For the curious, I used QArt Coder to generate the image. And for the really curious, the theory behind how it works.

Monday, April 20, 2015

Just because it was that type of day

[I don't think it has the whole toilet paper thing down quite yet]

Because a picture of a bunny with a pancake on its head is cliché.

Tuesday, April 21, 2015

Notes on an overheard conversation in The Ft. Lauderdale Office of The Corporation

“Do you know how I get to the timesheet application?”

“Timesheet application? You want to apply for some vacation time?”

“Yes.”

“Okay, first you need to log into the VPN.”

“But we're in the office, why do I need to log into the VPN?”

“No, you're thinkging of The Corpration VPN. You need to log into the Corporation Overlord Corporation VPN.”

“Oh. Where do I go to log into that?”

“Here, let me email you the location.”

“Thank you. Hmm … Ah, I use that account name … but I don't seem to know the password for that account. Is it the same as any other password you use?”

“No, it's a different password.”

“Sigh. … Okay it's not that password … and it's not that password. I'm afraid of trying it a third time lest I get locked out.”

“So once you reset your password and can log on, do not select the ‘Timesheet Application’ but instead select the ‘Monopolistic Database Corporation Application Suite’ instead.”

“Do tell.”

“Yeah, I can't make this stuff up even if I wanted to.”
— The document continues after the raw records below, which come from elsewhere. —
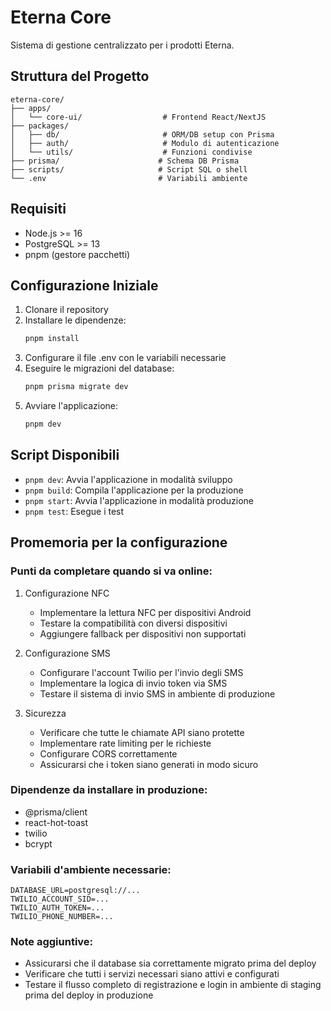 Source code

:# Eterna Core

Sistema di gestione centralizzato per i prodotti Eterna.

## Struttura del Progetto

```
eterna-core/
├── apps/
│   └── core-ui/                  # Frontend React/NextJS
├── packages/
│   ├── db/                       # ORM/DB setup con Prisma
│   ├── auth/                     # Modulo di autenticazione
│   └── utils/                    # Funzioni condivise
├── prisma/                      # Schema DB Prisma
├── scripts/                     # Script SQL o shell
└── .env                         # Variabili ambiente
```

## Requisiti

- Node.js >= 16
- PostgreSQL >= 13
- pnpm (gestore pacchetti)

## Configurazione Iniziale

1. Clonare il repository
2. Installare le dipendenze:
   ```bash
   pnpm install
   ```
3. Configurare il file .env con le variabili necessarie
4. Eseguire le migrazioni del database:
   ```bash
   pnpm prisma migrate dev
   ```
5. Avviare l'applicazione:
   ```bash
   pnpm dev
   ```

## Script Disponibili

- `pnpm dev`: Avvia l'applicazione in modalità sviluppo
- `pnpm build`: Compila l'applicazione per la produzione
- `pnpm start`: Avvia l'applicazione in modalità produzione
- `pnpm test`: Esegue i test 

## Promemoria per la configurazione

### Punti da completare quando si va online:

1. Configurazione NFC
   - Implementare la lettura NFC per dispositivi Android
   - Testare la compatibilità con diversi dispositivi
   - Aggiungere fallback per dispositivi non supportati

2. Configurazione SMS
   - Configurare l'account Twilio per l'invio degli SMS
   - Implementare la logica di invio token via SMS
   - Testare il sistema di invio SMS in ambiente di produzione

3. Sicurezza
   - Verificare che tutte le chiamate API siano protette
   - Implementare rate limiting per le richieste
   - Configurare CORS correttamente
   - Assicurarsi che i token siano generati in modo sicuro

### Dipendenze da installare in produzione:
- @prisma/client
- react-hot-toast
- twilio
- bcrypt

### Variabili d'ambiente necessarie:
```env
DATABASE_URL=postgresql://...
TWILIO_ACCOUNT_SID=...
TWILIO_AUTH_TOKEN=...
TWILIO_PHONE_NUMBER=...
```

### Note aggiuntive:
- Assicurarsi che il database sia correttamente migrato prima del deploy
- Verificare che tutti i servizi necessari siano attivi e configurati
- Testare il flusso completo di registrazione e login in ambiente di staging prima del deploy in produzione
“So skip ‘Timesheet Application’ and instead use the ‘Monopolistic Database Corporation Application Suite.’”

“Yes.”

“I won't ask.”

“Good, beacuse I don't know the answer.”


Notes on another overheard phonecall in The Ft. Lauderdale Office of The Corporation

“Okay, I copied down the new password.”

“Wait? I'm stuck with that password?”

“Oh, I can't change the password for ten days. Then I can change it to something less obvious.”
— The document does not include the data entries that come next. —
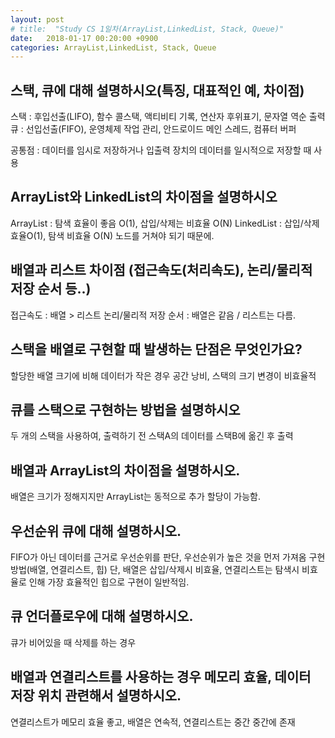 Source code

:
 ```yaml
---
layout: post
# title:  "Study CS 1일차(ArrayList,LinkedList, Stack, Queue)"
date:   2018-01-17 00:20:00 +0900
categories: ArrayList,LinkedList, Stack, Queue
---
```


## 스택, 큐에 대해 설명하시오(특징, 대표적인 예, 차이점)

스택 : 후입선출(LIFO), 함수 콜스택, 액티비티 기록, 연산자 후위표기, 문자열 역순 출력
큐 : 선입선출(FIFO), 운영체제 작업 관리, 안드로이드 메인 스레드, 컴퓨터 버퍼

공통점 : 데이터를 임시로 저장하거나 입출력 장치의 데이터를 일시적으로 저장할 때 사용

## ArrayList와 LinkedList의 차이점을 설명하시오

ArrayList : 탐색 효율이 좋음 O(1), 삽입/삭제는 비효율 O(N)
LinkedList : 삽입/삭제 효율O(1), 탐색 비효율 O(N)  노드를 거쳐야 되기 때문에.

## 배열과 리스트 차이점 (접근속도(처리속도), 논리/물리적 저장 순서 등..)

접근속도 : 배열 > 리스트
논리/물리적 저장 순서 : 배열은 같음 / 리스트는 다름.

## 스택을 배열로 구현할 때 발생하는 단점은 무엇인가요?

할당한 배열 크기에 비해 데이터가 작은 경우 공간 낭비, 스택의 크기 변경이 비효율적

## 큐를 스택으로 구현하는 방법을 설명하시오

두 개의 스택을 사용하여, 출력하기 전 스택A의 데이터를 스택B에 옮긴 후 출력

## 배열과 ArrayList의 차이점을 설명하시오.

배열은 크기가 정해지지만 ArrayList는 동적으로 추가 할당이 가능함.

## 우선순위 큐에 대해 설명하시오.

FIFO가 아닌 데이터를 근거로 우선순위를 판단, 우선순위가 높은 것을 먼저 가져옴
구현방법(배열, 연결리스트, 힙)
단, 배열은 삽입/삭제시 비효율, 연결리스트는 탐색시 비효율로 인해 가장 효율적인 힙으로 구현이 일반적임.

## 큐 언더플로우에 대해 설명하시오.

큐가 비어있을 때 삭제를 하는 경우

## 배열과 연결리스트를 사용하는 경우 메모리 효율, 데이터 저장 위치 관련해서 설명하시오.

연결리스트가 메모리 효율 좋고, 배열은 연속적, 연결리스트는 중간 중간에 존재

[jekyll-gh]:   https://github.com/quarl894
“Okay, fine. Now let me try logging into the site.”

“No, I don't have Internet Explorer.”

“No, I'm not running Windows 7, or any version of Windows for that matter.”

“A Macintosh.”

“No, really.”

“No, I'm not running Google Chrome.”

“Firefox.”

“Is there a joke I didn't get?”

Wednesday, April 22, 2015

Surely you can't be serious

A couple of months ago, I was at a party somewhere, and a boy came up to me who was, like, 8 or 10 years old, and he said, “Oh, I really liked Airplane! I thought it was really funny!” And I said, “How was it that you came to see it?” And he said, “Well, my grandfather made me watch it.” [Laughs.] If you’d told us in 1980 that the grandkids of the audience would be the ones who’d keep the movie going, it would’ve been very gratifying. But I don’t think we ever anticipated it. And it’s one of the great thrills, I think, of all of our lives that it still remains well known.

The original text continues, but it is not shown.